··· Extracted material ···
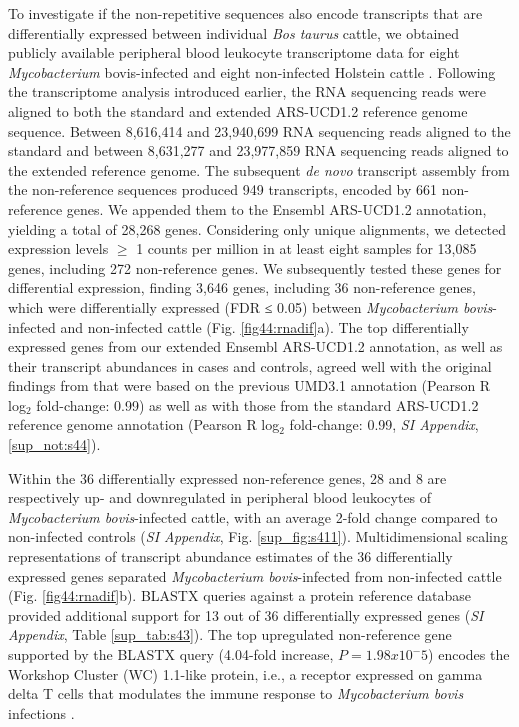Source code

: \documentclass[../main.tex]{subfiles}
\begin{document}
To investigate if the non-repetitive sequences also encode transcripts that are differentially expressed between individual \emph{Bos taurus} cattle, we obtained publicly available peripheral blood leukocyte transcriptome data for eight \emph{Mycobacterium} bovis-infected and eight non-infected Holstein cattle \citep{mcloughlin2014rna}. Following the transcriptome analysis introduced earlier, the RNA sequencing reads were aligned to both the standard and extended ARS-UCD1.2 reference genome sequence. Between 8,616,414 and 23,940,699 RNA sequencing reads aligned to the standard and between 8,631,277 and 23,977,859 RNA sequencing reads aligned to the extended reference genome. The subsequent \emph{de novo} transcript assembly from the non-reference sequences produced 949 transcripts, encoded by 661 non-reference genes. We appended them to the Ensembl ARS-UCD1.2 annotation, yielding a total of 28,268 genes. Considering only unique alignments, we detected expression levels $≥$ 1 counts per million in at least eight samples for 13,085 genes, including 272 non-reference genes. We subsequently tested these genes for differential expression, finding 3,646 genes, including 36 non-reference genes, which were differentially expressed (FDR ≤ 0.05) between \emph{Mycobacterium bovis}-infected and non-infected cattle (Fig. \ref{fig44:rnadif}a). The top differentially expressed genes from our extended Ensembl ARS-UCD1.2 annotation, as well as their transcript abundances in cases and controls, agreed well with the original findings from \citet{mcloughlin2014rna} that were based on the previous UMD3.1 annotation (Pearson R log$_2$ fold-change: 0.99) as well as with those from the standard ARS-UCD1.2 reference genome annotation (Pearson R log$_2$ fold-change: 0.99, \emph{SI Appendix}, \ref{sup_not:s44}). 


Within the 36 differentially expressed non-reference genes, 28 and 8 are respectively up- and downregulated in peripheral blood leukocytes of \emph{Mycobacterium bovis}-infected cattle, with an average 2-fold change compared to non-infected controls (\emph{SI Appendix}, Fig. \ref{sup_fig:s411}). Multidimensional scaling representations of transcript abundance estimates of the 36 differentially expressed genes separated \emph{Mycobacterium bovis}-infected from non-infected cattle (Fig. \ref{fig44:rnadif}b). BLASTX queries against a protein reference database provided additional support for 13 out of 36 differentially expressed genes (\emph{SI Appendix}, Table \ref{sup_tab:s43}). The top upregulated non-reference gene supported by the BLASTX query (4.04-fold increase, $P=1.98x10^-5$) encodes the Workshop Cluster (WC) 1.1-like protein, i.e., a receptor expressed on gamma delta T cells that modulates the immune response to \emph{Mycobacterium bovis} infections \citep{mcgill2014specific,damani2018variegated,kennedy2002modulation}. 
\end{document}

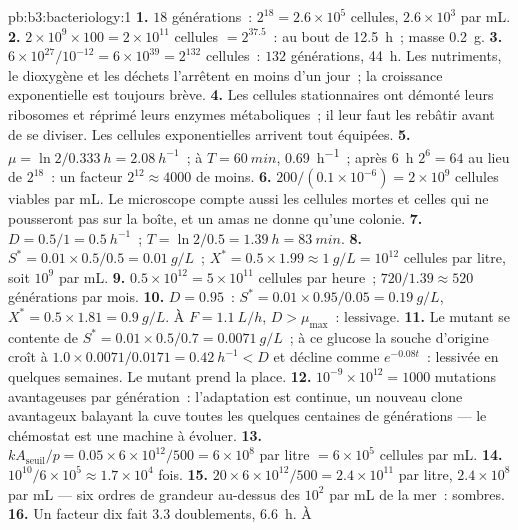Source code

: \begin{solution}{pb:b3:bacteriology:1}
\textbf{1.} $18$ générations~: $2^{18} = 2.6\times 10^{5}$ cellules,
$2.6\times 10^{3}$ par mL.
\textbf{2.} $2\times 10^{9}\times 100 = 2\times 10^{11}$ cellules $=
2^{37.5}$~: au bout de \qty{12.5}{h}~; masse \qty{0.2}{g}.
\textbf{3.} $6\times 10^{27}/10^{-12} = 6\times 10^{39} = 2^{132}$
cellules~: $132$ générations, \qty{44}{h}. Les nutriments, le dioxygène
et les déchets l'arrêtent en moins d'un jour~; la croissance
exponentielle est toujours brève.
\textbf{4.} Les cellules stationnaires ont démonté leurs ribosomes et
réprimé leurs enzymes métaboliques~; il leur faut les rebâtir avant de
se diviser. Les cellules exponentielles arrivent tout équipées.
\textbf{5.} $\mu = \ln 2/\qty{0.333}{h} = \qty{2.08}{h^{-1}}$~; à $T =
\qty{60}{min}$, \qty{0.69}{h^{-1}}~; après \qty{6}{h} $2^{6} = 64$ au
lieu de $2^{18}$~: un facteur $2^{12} \approx 4000$ de moins.
\textbf{6.} $200/(0.1\times 10^{-6}) = 2\times 10^{9}$ cellules viables
par mL. Le microscope compte aussi les cellules mortes et celles qui ne
pousseront pas sur la boîte, et un amas ne donne qu'une colonie.
\textbf{7.} $D = 0.5/1 = \qty{0.5}{h^{-1}}$~; $T = \ln 2/0.5 =
\qty{1.39}{h} = \qty{83}{min}$.
\textbf{8.} $S^{*} = 0.01\times 0.5/0.5 = \qty{0.01}{g/L}$~; $X^{*} =
0.5\times 1.99 \approx \qty{1}{g/L} = 10^{12}$ cellules par litre, soit
$10^{9}$ par mL.
\textbf{9.} $0.5\times 10^{12} = 5\times 10^{11}$ cellules par heure~;
$720/1.39
\approx 520$ générations par mois.
\textbf{10.} $D = 0.95$~: $S^{*} = 0.01\times 0.95/0.05 = \qty{0.19}{g/L}$,
$X^{*} = 0.5\times 1.81 = \qty{0.9}{g/L}$. À $F = \qty{1.1}{L/h}$, $D
> \mu_{\max}$~: lessivage.
\textbf{11.} Le mutant se contente de $S^{*} = 0.01\times 0.5/0.7 = \qty{0.0071}{g/L}$~;
à ce glucose la souche d'origine croît à $1.0\times 0.0071/0.0171 =
\qty{0.42}{h^{-1}} < D$ et décline comme $e^{-0.08t}$~: lessivée en
quelques semaines. Le mutant prend la place.
\textbf{12.} $10^{-9}\times 10^{12} = 1000$ mutations avantageuses par
génération~: l'adaptation est continue, un nouveau clone avantageux
balayant la cuve toutes les quelques centaines de générations --- le
chémostat est une machine à évoluer.
\textbf{13.} $kA_{\text{seuil}}/p = 0.05\times 6\times 10^{12}/500 =
6\times 10^{8}$ par litre $= 6\times 10^{5}$ cellules par mL.
\textbf{14.} $10^{10}/6\times 10^{5} \approx 1.7\times 10^{4}$ fois.
\textbf{15.} $20\times 6\times 10^{12}/500 = 2.4\times 10^{11}$ par
litre, $2.4\times 10^{8}$ par mL --- six ordres de grandeur au-dessus
des $10^{2}$ par mL de la mer~: sombres.
\textbf{16.} Un facteur dix fait $3.3$ doublements, \qty{6.6}{h}. À

\end{solution}

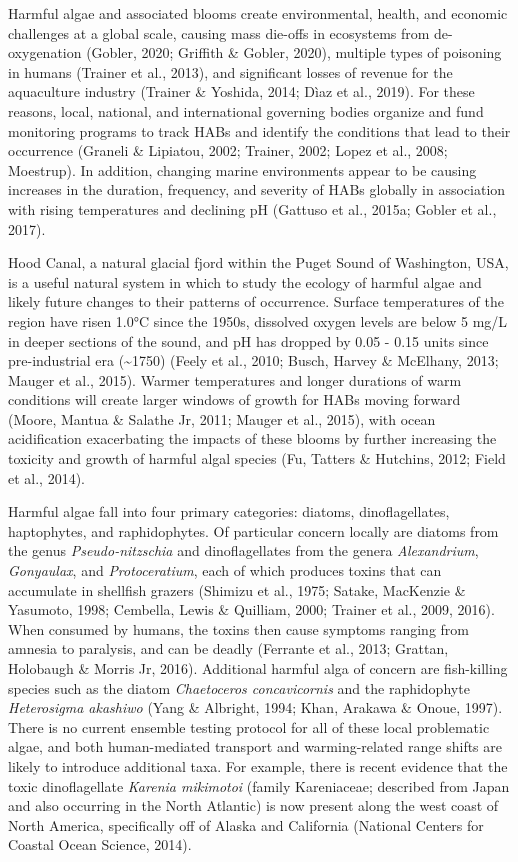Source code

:\documentclass[
]{article}
\begin{document}
Harmful algae and associated blooms create environmental, health, and
economic challenges at a global scale, causing mass die-offs in
ecosystems from de-oxygenation (Gobler, 2020; Griffith \& Gobler, 2020),
multiple types of poisoning in humans (Trainer et al., 2013), and
significant losses of revenue for the aquaculture industry (Trainer \&
Yoshida, 2014; Dìaz et al., 2019). For these reasons, local, national,
and international governing bodies organize and fund monitoring programs
to track HABs and identify the conditions that lead to their occurrence
(Graneli \& Lipiatou, 2002; Trainer, 2002; Lopez et al., 2008;
Moestrup). In addition, changing marine environments appear to be
causing increases in the duration, frequency, and severity of HABs
globally in association with rising temperatures and declining pH
(Gattuso et al., 2015a; Gobler et al., 2017).

Hood Canal, a natural glacial fjord within the Puget Sound of
Washington, USA, is a useful natural system in which to study the
ecology of harmful algae and likely future changes to their patterns of
occurrence. Surface temperatures of the region have risen 1.0°C since
the 1950s, dissolved oxygen levels are below 5 mg/L in deeper sections
of the sound, and pH has dropped by 0.05 - 0.15 units since
pre-industrial era (\textasciitilde1750) (Feely et al., 2010; Busch,
Harvey \& McElhany, 2013; Mauger et al., 2015). Warmer temperatures and
longer durations of warm conditions will create larger windows of growth
for HABs moving forward (Moore, Mantua \& Salathe Jr, 2011; Mauger et
al., 2015), with ocean acidification exacerbating the impacts of these
blooms by further increasing the toxicity and growth of harmful algal
species (Fu, Tatters \& Hutchins, 2012; Field et al., 2014).

Harmful algae fall into four primary categories: diatoms,
dinoflagellates, haptophytes, and raphidophytes. Of particular concern
locally are diatoms from the genus \emph{Pseudo-nitzschia} and
dinoflagellates from the genera \emph{Alexandrium}, \emph{Gonyaulax},
and \emph{Protoceratium}, each of which produces toxins that can
accumulate in shellfish grazers (Shimizu et al., 1975; Satake, MacKenzie
\& Yasumoto, 1998; Cembella, Lewis \& Quilliam, 2000; Trainer et al.,
2009, 2016). When consumed by humans, the toxins then cause symptoms
ranging from amnesia to paralysis, and can be deadly (Ferrante et al.,
2013; Grattan, Holobaugh \& Morris Jr, 2016). Additional harmful alga of
concern are fish-killing species such as the diatom \emph{Chaetoceros
concavicornis} and the raphidophyte \emph{Heterosigma akashiwo} (Yang \&
Albright, 1994; Khan, Arakawa \& Onoue, 1997). There is no current
ensemble testing protocol for all of these local problematic algae, and
both human-mediated transport and warming-related range shifts are
likely to introduce additional taxa. For example, there is recent
evidence that the toxic dinoflagellate \emph{Karenia mikimotoi} (family
Kareniaceae; described from Japan and also occurring in the North
Atlantic) is now present along the west coast of North America,
specifically off of Alaska and California (National Centers for Coastal
Ocean Science, 2014).
\end{document}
···
Assigned task :: Which lines above include the string "natural"? Show them.

The answer ::
Hood Canal, a natural glacial fjord within the Puget Sound of
Washington, USA, is a useful natural system in which to study the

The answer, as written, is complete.